Neighborhoods protest changes to signs on buildings

A long-simmering dispute over a big, brightly lit sign flared Wednesday in a city council committee, with neighborhoods joining together to fight proposed changes.

The issue is the sign on the Burns & McDonnell national headquarters at 9400 Ward Parkway.

The bright light bothers folks who live nearby, who complained that the sign was illegal. They won a battle last summer at the Board of Zoning Adjustment, which denied a variance.

But the sign has stayed up and a pending city council ordinance would increase the allowed size of such signs from 20 square feet to 250 square feet.

The sign on Ward Parkway is 229 square feet, critics say, and about two dozen neighborhood people went to the meeting of the Planning and Zoning committee to tell councilmembers not to pass a bad law.
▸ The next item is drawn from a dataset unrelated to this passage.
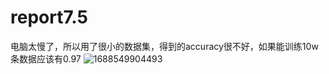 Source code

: # report7.5
电脑太慢了，所以用了很小的数据集，得到的accuracy很不好，如果能训练10w条数据应该有0.97
![1688549904493](https://github.com/dllchiuko/report7.5/assets/136559394/b8e8684d-81cb-4f2c-ac7f-84e253383180)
“Granting special rules for one company in my opinion is just cow town parochialism,” said Mark Dillon of Hyde Park.

The committee voted to hold the ordinance until May 15 after councilman John Sharp said he believed a compromise could be reached that would avoid the need for the ordinance.

But committee chair Ed Ford gave neighborhood leaders their say.

“When you have illumination on a side facing neighborhoods it takes away residential character,” said Carol Winterowd, president of the Center Planning and Development Council.

Craig Milde, an architect who lives at 9401 Wornall Road, said his front windows are about 1,200 feet from the bright sign that should have been taken down.

“The zoning ordinance and the rule of the BZA has not been enforced by the city of Kansas City,” he said.

Former city councilwoman Aggie Stackhaus said: “This is visual pollution, this is going backwards.”

Joseph Montanari, president of the West Plaza Neighborhood Association, and others said passing a law to allow such signs to be more than 12 times larger citywide would be bad for all neighborhoods.

“I think there are things that can be worked out but I hope you will not go forward and enact this ill-conceived ordinance,” he said.

A city official said there are few places in the city – Ward Parkway and West Plaza among them – that have such commercial buildings adjacent to housing.

Sharp said he believes the compromise would involve allowing the sign if the company does something about the bright lighting.